**RECORDS FOR PROCESSING:**

-----

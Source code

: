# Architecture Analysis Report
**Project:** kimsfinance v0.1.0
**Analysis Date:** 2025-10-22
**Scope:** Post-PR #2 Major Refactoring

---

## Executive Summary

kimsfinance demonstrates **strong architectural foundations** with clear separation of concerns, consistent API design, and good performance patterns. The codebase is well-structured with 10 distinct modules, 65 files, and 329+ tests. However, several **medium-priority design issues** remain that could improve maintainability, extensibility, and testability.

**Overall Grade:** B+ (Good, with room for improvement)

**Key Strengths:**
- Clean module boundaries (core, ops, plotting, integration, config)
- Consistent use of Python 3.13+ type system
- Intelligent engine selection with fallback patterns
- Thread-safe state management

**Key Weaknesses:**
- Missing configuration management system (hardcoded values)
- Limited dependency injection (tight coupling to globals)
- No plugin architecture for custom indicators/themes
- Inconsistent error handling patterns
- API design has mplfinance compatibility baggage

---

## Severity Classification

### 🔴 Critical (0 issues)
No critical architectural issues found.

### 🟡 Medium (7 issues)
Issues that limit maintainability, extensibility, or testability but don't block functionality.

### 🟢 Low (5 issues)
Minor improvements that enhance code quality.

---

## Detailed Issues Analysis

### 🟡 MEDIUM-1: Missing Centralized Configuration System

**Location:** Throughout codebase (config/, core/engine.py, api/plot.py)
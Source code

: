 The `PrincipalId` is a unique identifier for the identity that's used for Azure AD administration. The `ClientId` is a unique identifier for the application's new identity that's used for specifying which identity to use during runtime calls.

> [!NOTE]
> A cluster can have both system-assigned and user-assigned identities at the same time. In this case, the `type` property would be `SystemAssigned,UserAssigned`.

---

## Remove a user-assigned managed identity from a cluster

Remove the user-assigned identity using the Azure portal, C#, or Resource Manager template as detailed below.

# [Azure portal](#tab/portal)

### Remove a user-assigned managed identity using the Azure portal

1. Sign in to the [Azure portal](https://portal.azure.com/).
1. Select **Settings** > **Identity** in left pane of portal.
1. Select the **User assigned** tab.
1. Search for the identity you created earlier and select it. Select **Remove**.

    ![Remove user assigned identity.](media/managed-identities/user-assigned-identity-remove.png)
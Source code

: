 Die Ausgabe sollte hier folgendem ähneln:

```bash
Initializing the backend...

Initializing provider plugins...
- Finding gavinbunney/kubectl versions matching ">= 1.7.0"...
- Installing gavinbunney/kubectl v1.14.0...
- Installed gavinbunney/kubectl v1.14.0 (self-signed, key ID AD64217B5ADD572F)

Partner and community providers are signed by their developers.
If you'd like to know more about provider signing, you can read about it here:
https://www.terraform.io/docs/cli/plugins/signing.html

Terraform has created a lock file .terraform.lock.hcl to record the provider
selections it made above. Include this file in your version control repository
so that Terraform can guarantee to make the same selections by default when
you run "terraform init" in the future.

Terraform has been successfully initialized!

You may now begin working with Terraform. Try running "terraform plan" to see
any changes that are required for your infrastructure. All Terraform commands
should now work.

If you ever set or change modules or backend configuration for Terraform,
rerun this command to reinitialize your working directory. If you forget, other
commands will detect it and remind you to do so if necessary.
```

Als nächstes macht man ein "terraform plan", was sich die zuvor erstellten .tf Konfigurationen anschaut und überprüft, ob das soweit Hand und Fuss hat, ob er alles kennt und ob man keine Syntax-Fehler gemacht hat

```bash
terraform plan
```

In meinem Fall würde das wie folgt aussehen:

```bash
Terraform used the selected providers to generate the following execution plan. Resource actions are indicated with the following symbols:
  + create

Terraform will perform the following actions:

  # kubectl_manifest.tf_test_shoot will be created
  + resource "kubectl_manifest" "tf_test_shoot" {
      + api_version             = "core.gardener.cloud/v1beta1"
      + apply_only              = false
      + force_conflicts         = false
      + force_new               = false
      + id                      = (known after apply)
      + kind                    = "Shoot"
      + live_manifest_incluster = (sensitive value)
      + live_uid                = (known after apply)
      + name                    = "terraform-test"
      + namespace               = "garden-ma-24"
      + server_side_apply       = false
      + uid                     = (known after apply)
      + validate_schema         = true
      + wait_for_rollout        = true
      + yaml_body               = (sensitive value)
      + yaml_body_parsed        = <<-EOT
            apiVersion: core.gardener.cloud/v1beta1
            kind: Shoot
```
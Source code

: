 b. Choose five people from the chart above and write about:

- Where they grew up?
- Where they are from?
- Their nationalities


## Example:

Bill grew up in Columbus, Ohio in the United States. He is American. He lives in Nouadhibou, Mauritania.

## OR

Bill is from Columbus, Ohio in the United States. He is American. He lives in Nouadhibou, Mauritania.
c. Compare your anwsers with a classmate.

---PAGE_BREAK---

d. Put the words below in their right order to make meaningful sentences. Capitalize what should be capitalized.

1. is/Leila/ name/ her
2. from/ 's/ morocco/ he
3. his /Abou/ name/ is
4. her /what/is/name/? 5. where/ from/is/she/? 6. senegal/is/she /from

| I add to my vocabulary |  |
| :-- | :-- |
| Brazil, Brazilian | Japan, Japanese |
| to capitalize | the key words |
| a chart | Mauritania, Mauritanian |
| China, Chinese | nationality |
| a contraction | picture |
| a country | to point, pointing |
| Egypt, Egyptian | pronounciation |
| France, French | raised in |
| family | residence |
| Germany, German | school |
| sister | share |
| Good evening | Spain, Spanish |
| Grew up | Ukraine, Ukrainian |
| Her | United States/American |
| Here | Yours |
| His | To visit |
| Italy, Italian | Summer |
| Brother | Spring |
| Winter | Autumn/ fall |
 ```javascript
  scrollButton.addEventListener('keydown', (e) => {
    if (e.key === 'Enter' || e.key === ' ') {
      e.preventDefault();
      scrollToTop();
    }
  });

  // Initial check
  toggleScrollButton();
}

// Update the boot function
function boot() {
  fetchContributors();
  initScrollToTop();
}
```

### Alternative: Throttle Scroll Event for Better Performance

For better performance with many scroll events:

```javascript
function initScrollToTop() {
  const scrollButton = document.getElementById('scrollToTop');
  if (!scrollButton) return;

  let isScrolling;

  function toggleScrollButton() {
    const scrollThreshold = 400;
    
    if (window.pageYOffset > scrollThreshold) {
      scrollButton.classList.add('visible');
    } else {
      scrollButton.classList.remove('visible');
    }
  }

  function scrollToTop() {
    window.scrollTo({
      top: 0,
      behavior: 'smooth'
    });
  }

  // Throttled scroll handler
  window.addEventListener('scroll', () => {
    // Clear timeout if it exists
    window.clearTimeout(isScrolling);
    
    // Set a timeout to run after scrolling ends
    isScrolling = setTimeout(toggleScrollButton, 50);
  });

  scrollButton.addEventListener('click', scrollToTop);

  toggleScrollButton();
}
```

-----

For each line above that holds the string "managed", provide a copy of that line.

**FINISHED TASK:**
## Remove a user-assigned managed identity from a cluster
### Remove a user-assigned managed identity using the Azure portal
    ![Remove user assigned identity.](media/managed-identities/user-assigned-identity-remove.png)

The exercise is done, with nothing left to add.